L’œil Au printemps vous avez organisé avec le ministère des Affaires étrangères l’événement « Goût de/Good France », avec plus de mille chefs répartis sur cinq continents, célébrant notre gastronomie. Vous considérez-vous comme un ambassadeur de notre pays ?
Alain Ducasse L’excellence à la française, c’est mon cœur de métier. La gastronomie, l’art de la table, la restauration, tout cela constitue un secteur économique important, avec une main-d’œuvre non délocalisable. L’accueil, la cuisine sont des métiers de services. La haute gastronomie « tire » toute une industrie, au même titre que la haute couture. C’est l’amour du bon et du beau qui a présidé à cet événement « Goût de/Good France ». Le repas à la française est inscrit depuis 2010 au patrimoine mondial de l’Unesco. Et 60 % des touristes visitant l’Hexagone font de sa gastronomie une véritable motivation.
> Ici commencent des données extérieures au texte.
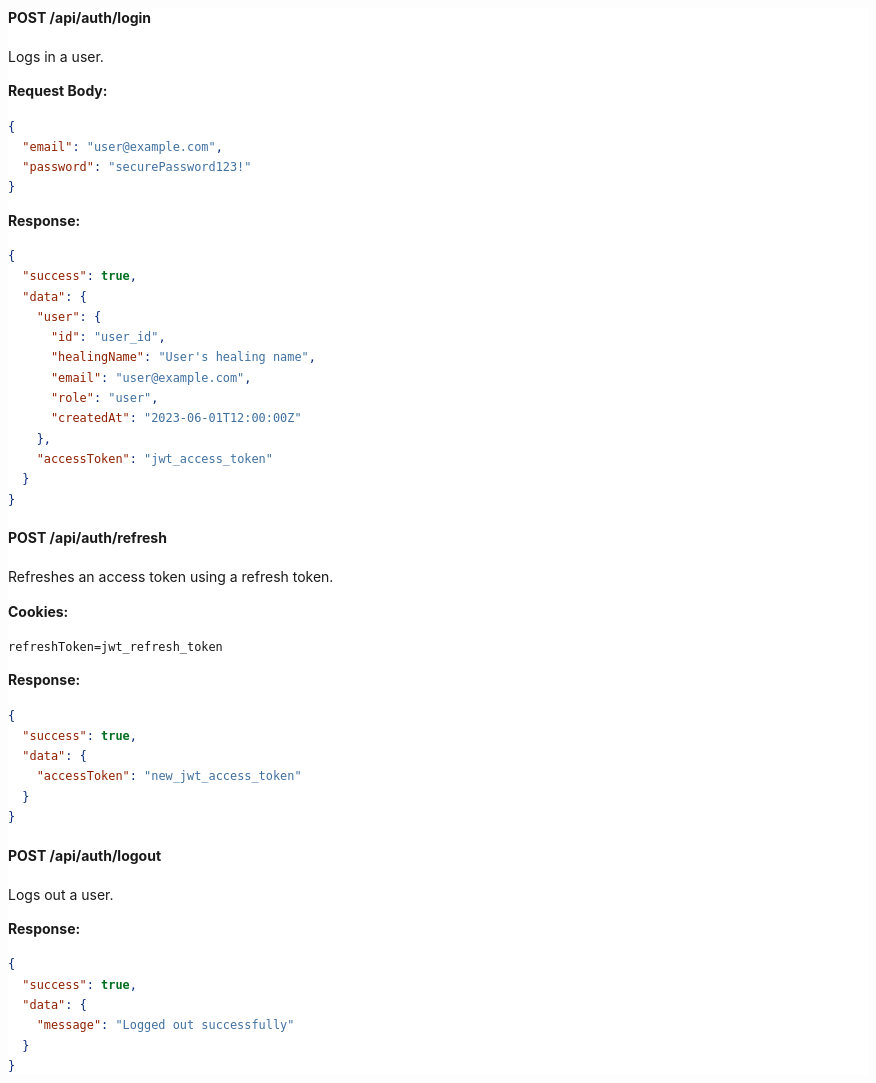 #### POST /api/auth/login

Logs in a user.

**Request Body:**
```json
{
  "email": "user@example.com",
  "password": "securePassword123!"
}
```

**Response:**
```json
{
  "success": true,
  "data": {
    "user": {
      "id": "user_id",
      "healingName": "User's healing name",
      "email": "user@example.com",
      "role": "user",
      "createdAt": "2023-06-01T12:00:00Z"
    },
    "accessToken": "jwt_access_token"
  }
}
```

#### POST /api/auth/refresh

Refreshes an access token using a refresh token.

**Cookies:**
```
refreshToken=jwt_refresh_token
```

**Response:**
```json
{
  "success": true,
  "data": {
    "accessToken": "new_jwt_access_token"
  }
}
```

#### POST /api/auth/logout

Logs out a user.

**Response:**
```json
{
  "success": true,
  "data": {
    "message": "Logged out successfully"
  }
}
```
Vous sentez-vous d’abord créateur avant d’être grand cuisinier ?
Oui, créateur avant tout. Je cherche des produits pour exprimer leurs saveurs originales, les assaisonner parfaitement, les harmoniser avec le vin, trouver la bonne température, créer un souvenir délicat. Je suis un marchand de bonheur éphémère, un interprète de la générosité de la nature, un expert des arts de la table.
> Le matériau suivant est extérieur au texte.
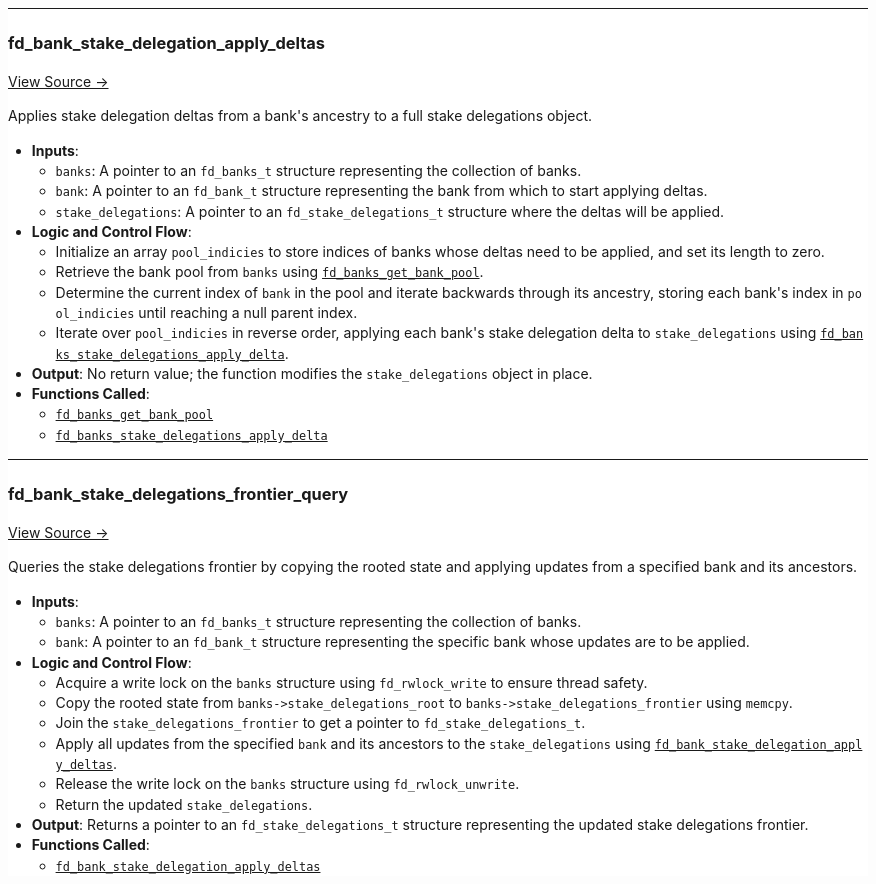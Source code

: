 
---
### fd\_bank\_stake\_delegation\_apply\_deltas
[View Source →](<../../../../../src/flamenco/runtime/fd_bank.c#L679>)

Applies stake delegation deltas from a bank's ancestry to a full stake delegations object.
- **Inputs**:
    - ``banks``: A pointer to an `fd_banks_t` structure representing the collection of banks.
    - ``bank``: A pointer to an `fd_bank_t` structure representing the bank from which to start applying deltas.
    - ``stake_delegations``: A pointer to an `fd_stake_delegations_t` structure where the deltas will be applied.
- **Logic and Control Flow**:
    - Initialize an array `pool_indicies` to store indices of banks whose deltas need to be applied, and set its length to zero.
    - Retrieve the bank pool from `banks` using [`fd_banks_get_bank_pool`](<fd_bank.h.md#fd_banks_get_bank_pool>).
    - Determine the current index of `bank` in the pool and iterate backwards through its ancestry, storing each bank's index in `pool_indicies` until reaching a null parent index.
    - Iterate over `pool_indicies` in reverse order, applying each bank's stake delegation delta to `stake_delegations` using [`fd_banks_stake_delegations_apply_delta`](<#fd_banks_stake_delegations_apply_delta>).
- **Output**: No return value; the function modifies the `stake_delegations` object in place.
- **Functions Called**:
    - [`fd_banks_get_bank_pool`](<fd_bank.h.md#fd_banks_get_bank_pool>)
    - [`fd_banks_stake_delegations_apply_delta`](<#fd_banks_stake_delegations_apply_delta>)


---
### fd\_bank\_stake\_delegations\_frontier\_query
[View Source →](<../../../../../src/flamenco/runtime/fd_bank.c#L711>)

Queries the stake delegations frontier by copying the rooted state and applying updates from a specified bank and its ancestors.
- **Inputs**:
    - `banks`: A pointer to an `fd_banks_t` structure representing the collection of banks.
    - `bank`: A pointer to an `fd_bank_t` structure representing the specific bank whose updates are to be applied.
- **Logic and Control Flow**:
    - Acquire a write lock on the `banks` structure using `fd_rwlock_write` to ensure thread safety.
    - Copy the rooted state from `banks->stake_delegations_root` to `banks->stake_delegations_frontier` using `memcpy`.
    - Join the `stake_delegations_frontier` to get a pointer to `fd_stake_delegations_t`.
    - Apply all updates from the specified `bank` and its ancestors to the `stake_delegations` using [`fd_bank_stake_delegation_apply_deltas`](<#fd_bank_stake_delegation_apply_deltas>).
    - Release the write lock on the `banks` structure using `fd_rwlock_unwrite`.
    - Return the updated `stake_delegations`.
- **Output**: Returns a pointer to an `fd_stake_delegations_t` structure representing the updated stake delegations frontier.
- **Functions Called**:
    - [`fd_bank_stake_delegation_apply_deltas`](<#fd_bank_stake_delegation_apply_deltas>)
À la tête de trois restaurants triplement étoilés à Monaco, Paris et Londres, vous êtes en effet très attentif à l’esthétique et au design de la table… Vous avez d’ailleurs un décorateur fétiche, Patrick Jouin, pourquoi ?
Patrick Jouin a réalisé la décoration de la majorité de mes restaurants, à Paris, Londres, Monaco, Las Vegas… Il a le trait juste, il illustre ma pensée depuis plus de quinze ans. Il fait partie de cette école française du design qui mêle innovation technologique et respect du savoir-faire traditionnel. J’apprécie aussi Pierre-Yves Rochon et Bruno Moinard, qui ont travaillé pour moi, l’un à New York et Tokyo, l’autre à Pékin. Je suis très sensible à l’architecture, au design, au graphisme, à la typographie. Si je n’avais pas été chef, j’aurais aimé être architecte comme Pei qui a fait la Pyramide du Louvre ou Franck Gehry, ou Palladio. Ou bien un designer. Ou encore un voyageur. Au Musée d’art islamique de Doha où j’ai un restaurant avec une décoration de Philippe Starck dans un bâtiment de Pei au bout de la péninsule Arabique : c’est luxueux !
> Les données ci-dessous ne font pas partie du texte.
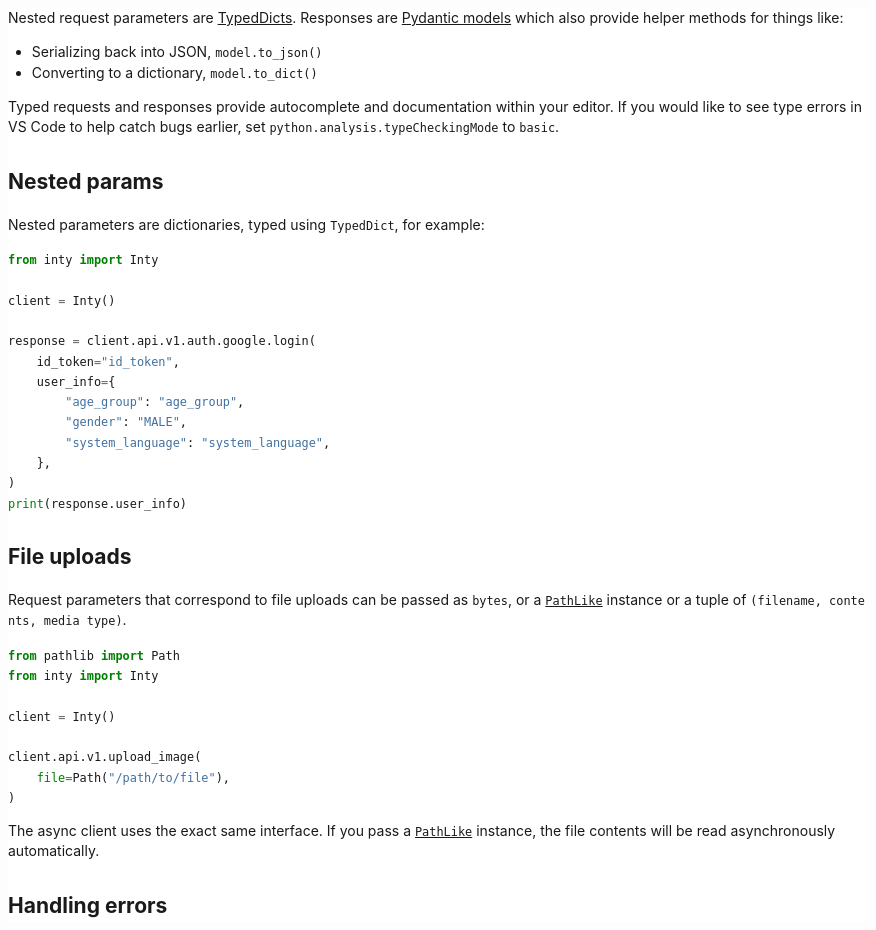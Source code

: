 Nested request parameters are [TypedDicts](https://docs.python.org/3/library/typing.html#typing.TypedDict). Responses are [Pydantic models](https://docs.pydantic.dev) which also provide helper methods for things like:

- Serializing back into JSON, `model.to_json()`
- Converting to a dictionary, `model.to_dict()`

Typed requests and responses provide autocomplete and documentation within your editor. If you would like to see type errors in VS Code to help catch bugs earlier, set `python.analysis.typeCheckingMode` to `basic`.

## Nested params

Nested parameters are dictionaries, typed using `TypedDict`, for example:

```python
from inty import Inty

client = Inty()

response = client.api.v1.auth.google.login(
    id_token="id_token",
    user_info={
        "age_group": "age_group",
        "gender": "MALE",
        "system_language": "system_language",
    },
)
print(response.user_info)
```

## File uploads

Request parameters that correspond to file uploads can be passed as `bytes`, or a [`PathLike`](https://docs.python.org/3/library/os.html#os.PathLike) instance or a tuple of `(filename, contents, media type)`.

```python
from pathlib import Path
from inty import Inty

client = Inty()

client.api.v1.upload_image(
    file=Path("/path/to/file"),
)
```

The async client uses the exact same interface. If you pass a [`PathLike`](https://docs.python.org/3/library/os.html#os.PathLike) instance, the file contents will be read asynchronously automatically.

## Handling errors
De nombreux artistes se sont régalés de vos recettes, avec lesquels avez-vous entretenu
les liens les plus étroits ?

Arman, César, ceux de l’école de Nice, je les ai connus il y a plus de trente ans quand je m’initiais à la cuisine provençale chez Roger Vergé au Moulin de Mougins près de Cannes. César appréciait ces recettes du Sud. Arman m’a d’ailleurs réalisé des instruments de musique tranchés. Cela a été une pièce maîtresse de mon restaurant new-yorkais. Folon aussi était un ami, qui venait déjeuner souvent. En 2000 à New York, il a créé des statues pour mon premier restaurant gastronomique aux États-Unis, The Essex House. Dans l’entrée, la sculpture Le Secret symbolise l’individualité fragile de tout être et formule le vœu que nos convives se sentent uniques. Folon a également conçu une série de bronzes sur le thème de la poésie urbaine, appelés Cityman et Walkman. Il m’a dit : il faut marquer ton arrivée à New York, toi petit dans l’immensité de Manhattan. Je possède également des dessins de l’artiste que je conserve précieusement. À présent, un plasticien comme Oliafur Eliasson qui s’intéresse aussi à la nourriture contemporaine, ou l’un des plus grands architectes, Jean Nouvel, sont des clients réguliers.

Collectionnez-vous ?
Oui, je collectionne les bagages, les arts décoratifs et les livres sur l’architecture et le design. J’ai trois cents mètres de linéaires d’ouvrages, qui vont de 1875 à nos jours, sur ces sujets. L’art contemporain m’intéresse aussi, mais pas en tant que collectionneur.

Où achetez-vous ?
Je suis chineur de pièces anciennes, ramasseur d’objets, partout dans le monde. Par exemple au Japon, où je suis allé plus de cent quarante fois, je me réjouis toujours de pousser les portes des galeries ; il y a notamment des laqueurs contemporains que j’adore, tels Hidetotsu Kawakatsu et Shinichiro Ogata. J’apprécie le côté minimaliste, épuré, zen, des artistes japonais. À Kyoto, le jardin de la Villa impériale Katsura est juste sublime. Aux Puces de Saint-Ouen, je chine beaucoup d’orfèvrerie, de cristallerie, je suis obsédé par les arts de la table. J’ai besoin de nourrir mes yeux, ma tête, de beauté, je suis curieux de tant de talents à travers la planète. J’ai personnellement déniché des verres, carafes, coupes de Lalique, et un service complet de Baccarat, le modèle Harcourt de 1841, pour mon restaurant du Plaza Athénée. Ce service avait été acheté le 16 juin 1944 par un Parisien qui souhaitait l’offrir à sa femme pour célébrer le débarquement en Normandie ; les caisses ont été retrouvées soixante-dix ans après, intactes, dans un grenier.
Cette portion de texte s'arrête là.